First, he describes discussions with the Taliban that he and Michael Semple had:
Our talks were held over ten days at a location outside of Afghanistan. We engaged in lengthy iterative interviews with each person over many hours. Our interviewees represented all of the major networks in the Taliban except the Haqqanis and included two former Taliban deputy ministers, two former Taliban provincial governors, and a former front commander. We published our findings last month in a report for the Royal United Services Institute. Our headline is that the Taliban is in disarray. Far from emboldened by their battlefield successes of the past two years, a great many among the Taliban rank-and-file are disillusioned. They have lost faith in the war following the withdrawal of Western combat forces that, as one put it, “has nothing to offer but destruction and the slaughter of Afghans.” Ramping up the U.S. military effort in Afghanistan risks re-injecting a sense of purpose into the Taliban war effort. Semple and I conclude that the time is right to explore peace talks with the Taliban, but in a completely new and different way.He then concludes that the Taliban is ready to discuss peace now. Such peace discussions, however, will be effective only of a "bottom-up", rather than a top down approach is taken:
. . .
Viewed from the perspective of the Taliban rank and file, things don’t look good. Battlefield successes have not come cheap: Our interviewees highlighted heavy Taliban losses, in particular in Farah, Faryab, Helmand, Uruzgan, and Kunduz provinces. The new leader is weak and many worry for the future of the movement. The war continues but with no end in sight. There is no plan for converting tactical victories into political success, and there is no confidence in Haibatullah’s ability to produce such a plan. Added to this is growing distaste among many Taliban for the un-Islamic behaviour of some commanders, who mercilessly target civilians. As one Taliban interviewee with close links to the Quetta Shura observed, “now the ranks of the movement are very vulnerable because they don’t know where they are going and what will happen tomorrow.”

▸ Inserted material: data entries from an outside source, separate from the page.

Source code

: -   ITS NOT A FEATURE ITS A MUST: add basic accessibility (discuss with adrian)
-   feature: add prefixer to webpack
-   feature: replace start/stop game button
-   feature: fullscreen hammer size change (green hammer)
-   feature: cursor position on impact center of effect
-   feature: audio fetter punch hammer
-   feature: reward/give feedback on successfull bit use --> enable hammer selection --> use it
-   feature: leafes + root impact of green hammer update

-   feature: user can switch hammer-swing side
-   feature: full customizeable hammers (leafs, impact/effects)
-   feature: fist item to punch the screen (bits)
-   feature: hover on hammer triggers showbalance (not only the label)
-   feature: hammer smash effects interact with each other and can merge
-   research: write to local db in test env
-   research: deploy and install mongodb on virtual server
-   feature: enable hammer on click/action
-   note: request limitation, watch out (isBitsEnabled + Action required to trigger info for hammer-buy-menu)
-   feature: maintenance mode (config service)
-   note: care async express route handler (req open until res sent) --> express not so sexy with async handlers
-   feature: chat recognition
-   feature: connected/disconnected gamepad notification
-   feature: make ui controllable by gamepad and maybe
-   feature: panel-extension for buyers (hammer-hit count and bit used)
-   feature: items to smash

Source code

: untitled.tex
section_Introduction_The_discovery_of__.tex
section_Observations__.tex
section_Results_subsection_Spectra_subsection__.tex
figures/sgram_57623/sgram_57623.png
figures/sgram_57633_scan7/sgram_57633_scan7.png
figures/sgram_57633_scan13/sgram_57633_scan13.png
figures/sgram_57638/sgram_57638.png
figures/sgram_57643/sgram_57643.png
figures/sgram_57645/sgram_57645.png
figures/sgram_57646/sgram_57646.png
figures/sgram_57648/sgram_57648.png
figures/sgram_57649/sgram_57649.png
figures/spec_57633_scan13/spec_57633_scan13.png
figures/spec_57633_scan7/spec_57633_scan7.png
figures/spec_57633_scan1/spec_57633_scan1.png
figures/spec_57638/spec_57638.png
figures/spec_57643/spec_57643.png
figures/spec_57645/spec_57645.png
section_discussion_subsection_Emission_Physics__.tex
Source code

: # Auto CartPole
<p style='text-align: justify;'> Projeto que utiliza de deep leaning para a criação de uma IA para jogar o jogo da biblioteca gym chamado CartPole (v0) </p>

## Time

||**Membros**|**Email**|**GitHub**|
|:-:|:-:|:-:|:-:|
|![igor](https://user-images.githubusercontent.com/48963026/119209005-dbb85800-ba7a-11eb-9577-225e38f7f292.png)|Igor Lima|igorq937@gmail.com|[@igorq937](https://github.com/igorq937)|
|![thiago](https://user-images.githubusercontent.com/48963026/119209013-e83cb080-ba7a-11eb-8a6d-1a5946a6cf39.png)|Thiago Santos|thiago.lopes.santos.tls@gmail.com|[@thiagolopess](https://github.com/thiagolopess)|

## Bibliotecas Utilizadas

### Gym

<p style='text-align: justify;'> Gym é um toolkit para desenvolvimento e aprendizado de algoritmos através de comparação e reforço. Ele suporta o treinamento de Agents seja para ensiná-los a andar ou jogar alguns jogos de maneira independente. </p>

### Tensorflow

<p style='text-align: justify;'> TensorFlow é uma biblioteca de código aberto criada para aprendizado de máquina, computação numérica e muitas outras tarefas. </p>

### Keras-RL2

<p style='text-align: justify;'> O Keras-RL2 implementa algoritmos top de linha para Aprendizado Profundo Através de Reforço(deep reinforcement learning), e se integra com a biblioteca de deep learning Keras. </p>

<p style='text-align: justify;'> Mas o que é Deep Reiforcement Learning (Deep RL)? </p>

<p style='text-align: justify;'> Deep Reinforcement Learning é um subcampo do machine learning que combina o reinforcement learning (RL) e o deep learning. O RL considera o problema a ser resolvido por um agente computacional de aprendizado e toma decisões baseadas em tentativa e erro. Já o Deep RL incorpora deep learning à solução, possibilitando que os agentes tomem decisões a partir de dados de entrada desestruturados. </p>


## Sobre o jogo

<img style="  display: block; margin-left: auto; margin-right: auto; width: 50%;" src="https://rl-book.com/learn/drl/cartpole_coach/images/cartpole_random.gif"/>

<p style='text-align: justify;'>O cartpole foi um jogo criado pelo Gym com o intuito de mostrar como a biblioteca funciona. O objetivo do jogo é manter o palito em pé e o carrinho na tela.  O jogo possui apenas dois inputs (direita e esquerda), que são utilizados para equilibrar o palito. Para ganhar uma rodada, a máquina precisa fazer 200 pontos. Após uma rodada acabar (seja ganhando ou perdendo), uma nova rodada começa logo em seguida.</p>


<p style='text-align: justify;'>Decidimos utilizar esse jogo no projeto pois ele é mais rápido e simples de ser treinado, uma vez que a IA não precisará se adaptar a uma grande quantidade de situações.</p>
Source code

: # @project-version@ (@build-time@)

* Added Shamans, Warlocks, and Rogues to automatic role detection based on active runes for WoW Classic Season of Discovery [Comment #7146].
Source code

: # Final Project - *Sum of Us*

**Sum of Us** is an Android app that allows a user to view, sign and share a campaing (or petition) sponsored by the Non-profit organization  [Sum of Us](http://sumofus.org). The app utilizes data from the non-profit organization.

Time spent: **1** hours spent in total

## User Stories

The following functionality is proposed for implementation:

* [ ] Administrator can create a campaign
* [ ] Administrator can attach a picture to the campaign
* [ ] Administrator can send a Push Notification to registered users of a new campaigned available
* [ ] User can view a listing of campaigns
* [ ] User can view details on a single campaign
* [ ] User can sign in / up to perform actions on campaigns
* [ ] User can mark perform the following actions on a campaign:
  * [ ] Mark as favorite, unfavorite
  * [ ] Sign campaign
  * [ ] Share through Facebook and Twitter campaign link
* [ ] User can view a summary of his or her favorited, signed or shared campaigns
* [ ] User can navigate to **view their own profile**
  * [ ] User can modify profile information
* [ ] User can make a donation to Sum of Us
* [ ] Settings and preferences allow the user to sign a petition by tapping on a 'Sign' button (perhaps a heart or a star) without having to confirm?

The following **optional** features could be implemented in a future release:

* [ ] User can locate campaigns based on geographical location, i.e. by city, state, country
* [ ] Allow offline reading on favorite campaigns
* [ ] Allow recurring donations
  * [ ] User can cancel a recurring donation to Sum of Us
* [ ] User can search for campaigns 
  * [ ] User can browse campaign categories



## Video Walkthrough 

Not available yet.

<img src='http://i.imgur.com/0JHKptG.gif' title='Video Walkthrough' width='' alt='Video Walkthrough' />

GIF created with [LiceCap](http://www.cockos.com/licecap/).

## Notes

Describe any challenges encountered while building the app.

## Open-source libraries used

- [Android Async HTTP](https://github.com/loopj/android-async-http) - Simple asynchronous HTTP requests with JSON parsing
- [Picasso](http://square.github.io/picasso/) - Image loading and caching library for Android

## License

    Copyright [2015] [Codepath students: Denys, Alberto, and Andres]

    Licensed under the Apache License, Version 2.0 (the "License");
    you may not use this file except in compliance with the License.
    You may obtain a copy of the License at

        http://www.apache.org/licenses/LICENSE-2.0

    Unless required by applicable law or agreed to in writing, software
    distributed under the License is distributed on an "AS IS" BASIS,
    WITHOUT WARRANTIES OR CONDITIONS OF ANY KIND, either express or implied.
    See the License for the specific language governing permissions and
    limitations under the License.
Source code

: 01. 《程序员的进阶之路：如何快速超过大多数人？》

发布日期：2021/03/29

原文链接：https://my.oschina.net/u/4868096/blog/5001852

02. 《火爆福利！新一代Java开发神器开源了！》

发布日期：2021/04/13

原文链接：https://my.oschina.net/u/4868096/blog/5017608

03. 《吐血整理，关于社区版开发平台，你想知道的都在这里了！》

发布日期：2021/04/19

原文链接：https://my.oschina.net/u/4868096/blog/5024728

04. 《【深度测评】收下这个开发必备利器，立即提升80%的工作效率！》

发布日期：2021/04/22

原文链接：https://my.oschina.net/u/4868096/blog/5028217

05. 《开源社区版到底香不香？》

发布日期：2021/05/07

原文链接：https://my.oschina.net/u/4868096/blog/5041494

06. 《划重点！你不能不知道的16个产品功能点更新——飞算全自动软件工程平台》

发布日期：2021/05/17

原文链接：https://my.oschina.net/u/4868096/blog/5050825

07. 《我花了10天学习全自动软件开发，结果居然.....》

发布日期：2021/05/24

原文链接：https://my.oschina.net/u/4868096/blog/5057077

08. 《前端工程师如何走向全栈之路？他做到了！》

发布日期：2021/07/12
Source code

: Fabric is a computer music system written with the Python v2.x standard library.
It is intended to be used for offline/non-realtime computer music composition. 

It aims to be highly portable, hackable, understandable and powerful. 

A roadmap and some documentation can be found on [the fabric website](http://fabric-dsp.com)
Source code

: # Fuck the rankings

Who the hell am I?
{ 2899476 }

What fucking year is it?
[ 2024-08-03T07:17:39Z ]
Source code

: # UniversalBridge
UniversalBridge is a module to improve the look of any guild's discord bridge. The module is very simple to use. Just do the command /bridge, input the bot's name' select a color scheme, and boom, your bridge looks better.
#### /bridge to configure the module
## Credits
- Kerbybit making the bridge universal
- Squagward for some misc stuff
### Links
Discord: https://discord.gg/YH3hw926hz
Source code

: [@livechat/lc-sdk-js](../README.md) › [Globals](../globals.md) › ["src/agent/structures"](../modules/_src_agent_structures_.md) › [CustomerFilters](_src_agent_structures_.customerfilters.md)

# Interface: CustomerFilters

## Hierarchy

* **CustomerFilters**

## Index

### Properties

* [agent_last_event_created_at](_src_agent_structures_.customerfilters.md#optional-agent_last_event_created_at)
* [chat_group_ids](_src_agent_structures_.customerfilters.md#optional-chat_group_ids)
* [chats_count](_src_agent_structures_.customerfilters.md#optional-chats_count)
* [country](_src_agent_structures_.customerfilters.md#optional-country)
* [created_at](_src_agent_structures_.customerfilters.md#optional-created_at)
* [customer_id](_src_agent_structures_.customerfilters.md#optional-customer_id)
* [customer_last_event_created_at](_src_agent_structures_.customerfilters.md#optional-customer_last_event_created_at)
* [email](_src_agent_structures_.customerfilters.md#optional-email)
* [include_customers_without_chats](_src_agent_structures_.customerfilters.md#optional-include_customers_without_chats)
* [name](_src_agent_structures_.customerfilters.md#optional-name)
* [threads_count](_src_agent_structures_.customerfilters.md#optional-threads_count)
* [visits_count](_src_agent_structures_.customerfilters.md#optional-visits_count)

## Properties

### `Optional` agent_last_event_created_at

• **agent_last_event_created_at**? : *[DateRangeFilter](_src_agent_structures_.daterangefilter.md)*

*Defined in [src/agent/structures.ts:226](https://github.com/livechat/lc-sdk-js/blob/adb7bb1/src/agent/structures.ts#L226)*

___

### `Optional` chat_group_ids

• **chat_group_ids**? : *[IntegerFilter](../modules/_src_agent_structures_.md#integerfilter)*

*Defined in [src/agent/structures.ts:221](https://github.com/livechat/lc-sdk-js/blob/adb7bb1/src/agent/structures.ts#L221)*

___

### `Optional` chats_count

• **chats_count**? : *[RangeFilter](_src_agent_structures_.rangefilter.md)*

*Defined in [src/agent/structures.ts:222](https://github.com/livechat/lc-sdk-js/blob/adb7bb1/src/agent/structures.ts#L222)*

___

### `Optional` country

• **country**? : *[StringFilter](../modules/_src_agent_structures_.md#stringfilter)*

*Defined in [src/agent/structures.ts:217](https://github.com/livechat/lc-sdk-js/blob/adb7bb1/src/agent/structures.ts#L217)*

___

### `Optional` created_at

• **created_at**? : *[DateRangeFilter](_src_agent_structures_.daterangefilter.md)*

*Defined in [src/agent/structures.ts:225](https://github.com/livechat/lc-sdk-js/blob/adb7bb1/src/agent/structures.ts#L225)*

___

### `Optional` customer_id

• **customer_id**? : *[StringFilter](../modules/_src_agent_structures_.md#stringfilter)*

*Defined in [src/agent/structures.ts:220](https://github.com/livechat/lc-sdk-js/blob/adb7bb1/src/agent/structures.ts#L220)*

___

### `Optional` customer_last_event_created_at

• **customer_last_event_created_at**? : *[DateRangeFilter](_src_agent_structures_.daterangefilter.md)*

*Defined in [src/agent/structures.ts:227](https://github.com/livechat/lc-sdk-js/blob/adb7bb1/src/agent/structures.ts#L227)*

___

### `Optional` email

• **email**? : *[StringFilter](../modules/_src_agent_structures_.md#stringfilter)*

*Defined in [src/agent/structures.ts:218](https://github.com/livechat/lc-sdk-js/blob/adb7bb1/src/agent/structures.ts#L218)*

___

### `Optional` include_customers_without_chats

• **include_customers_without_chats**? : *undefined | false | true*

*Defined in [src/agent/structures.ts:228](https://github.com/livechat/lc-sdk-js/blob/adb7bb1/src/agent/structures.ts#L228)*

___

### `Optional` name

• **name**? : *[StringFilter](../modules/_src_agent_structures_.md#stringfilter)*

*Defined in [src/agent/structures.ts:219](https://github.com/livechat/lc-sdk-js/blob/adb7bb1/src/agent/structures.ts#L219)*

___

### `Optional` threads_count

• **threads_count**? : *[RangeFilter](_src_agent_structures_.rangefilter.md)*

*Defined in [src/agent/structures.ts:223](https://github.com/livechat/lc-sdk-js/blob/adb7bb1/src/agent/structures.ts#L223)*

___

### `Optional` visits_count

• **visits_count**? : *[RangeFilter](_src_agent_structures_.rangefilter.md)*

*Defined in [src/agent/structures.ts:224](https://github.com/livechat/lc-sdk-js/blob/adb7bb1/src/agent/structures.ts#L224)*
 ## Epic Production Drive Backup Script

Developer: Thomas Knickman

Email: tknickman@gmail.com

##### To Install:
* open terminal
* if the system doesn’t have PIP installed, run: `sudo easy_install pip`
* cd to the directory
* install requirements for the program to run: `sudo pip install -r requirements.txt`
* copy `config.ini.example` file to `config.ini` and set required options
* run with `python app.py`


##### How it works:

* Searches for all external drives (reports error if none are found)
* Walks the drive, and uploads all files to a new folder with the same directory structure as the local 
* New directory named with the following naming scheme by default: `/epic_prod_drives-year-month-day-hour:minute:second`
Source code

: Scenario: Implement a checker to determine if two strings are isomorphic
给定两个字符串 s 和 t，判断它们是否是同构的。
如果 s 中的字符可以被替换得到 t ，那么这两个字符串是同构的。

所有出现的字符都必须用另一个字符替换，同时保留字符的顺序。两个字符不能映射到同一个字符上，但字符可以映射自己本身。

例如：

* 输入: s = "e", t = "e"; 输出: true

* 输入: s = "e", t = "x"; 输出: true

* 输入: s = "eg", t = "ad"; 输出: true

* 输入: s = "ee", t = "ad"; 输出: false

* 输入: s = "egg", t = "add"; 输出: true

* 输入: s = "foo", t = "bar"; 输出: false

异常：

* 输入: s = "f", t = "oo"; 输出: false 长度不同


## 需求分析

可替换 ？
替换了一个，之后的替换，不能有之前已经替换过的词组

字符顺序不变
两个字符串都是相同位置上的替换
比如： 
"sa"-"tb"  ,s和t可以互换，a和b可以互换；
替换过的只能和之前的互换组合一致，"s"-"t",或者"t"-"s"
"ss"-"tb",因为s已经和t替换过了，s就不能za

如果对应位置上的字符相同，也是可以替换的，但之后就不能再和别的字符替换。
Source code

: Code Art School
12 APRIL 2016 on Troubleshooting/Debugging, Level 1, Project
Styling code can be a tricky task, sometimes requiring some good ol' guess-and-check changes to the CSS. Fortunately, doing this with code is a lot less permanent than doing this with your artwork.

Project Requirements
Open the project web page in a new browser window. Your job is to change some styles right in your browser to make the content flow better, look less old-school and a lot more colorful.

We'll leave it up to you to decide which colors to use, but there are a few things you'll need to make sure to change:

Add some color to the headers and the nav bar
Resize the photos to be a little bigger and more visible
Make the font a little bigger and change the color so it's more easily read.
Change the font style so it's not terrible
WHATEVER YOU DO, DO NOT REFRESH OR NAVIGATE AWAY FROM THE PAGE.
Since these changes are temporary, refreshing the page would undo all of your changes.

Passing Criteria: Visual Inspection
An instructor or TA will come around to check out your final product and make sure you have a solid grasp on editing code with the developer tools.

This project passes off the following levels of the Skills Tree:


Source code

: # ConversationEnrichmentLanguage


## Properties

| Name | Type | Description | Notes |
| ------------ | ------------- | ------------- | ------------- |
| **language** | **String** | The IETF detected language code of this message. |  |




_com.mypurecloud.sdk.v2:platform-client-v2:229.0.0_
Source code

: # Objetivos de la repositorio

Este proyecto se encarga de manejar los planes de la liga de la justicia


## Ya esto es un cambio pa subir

Given the widespread disillusionment among Taliban with the conduct and direction of the war, Semple and I conclude that the time is right to make peace. However, a new approach is required. Previously, the United States has tried to deal directly with the Taliban senior leadership. Under Haibatullah, this is a non-starter. In our paper, Semple and I outline an approach, which we call “insurgent peace-making” that would out-maneuver a divided Taliban senior leadership. This would involve a peace process open to all Taliban with standing within their own network, and able to speak for a sizable group of fighters, and who are looking for a negotiated end to the conflict. The basic idea would be to assemble a broad Taliban pro-peace coalition.
As Theo Farrell himself points out, these views are contrary to the views of both "Commanders in Afghanistan and military pundits in Washington", who argue that we need to gain the upper hand militarily before the Taliban would take peace talks seriously. What do you think?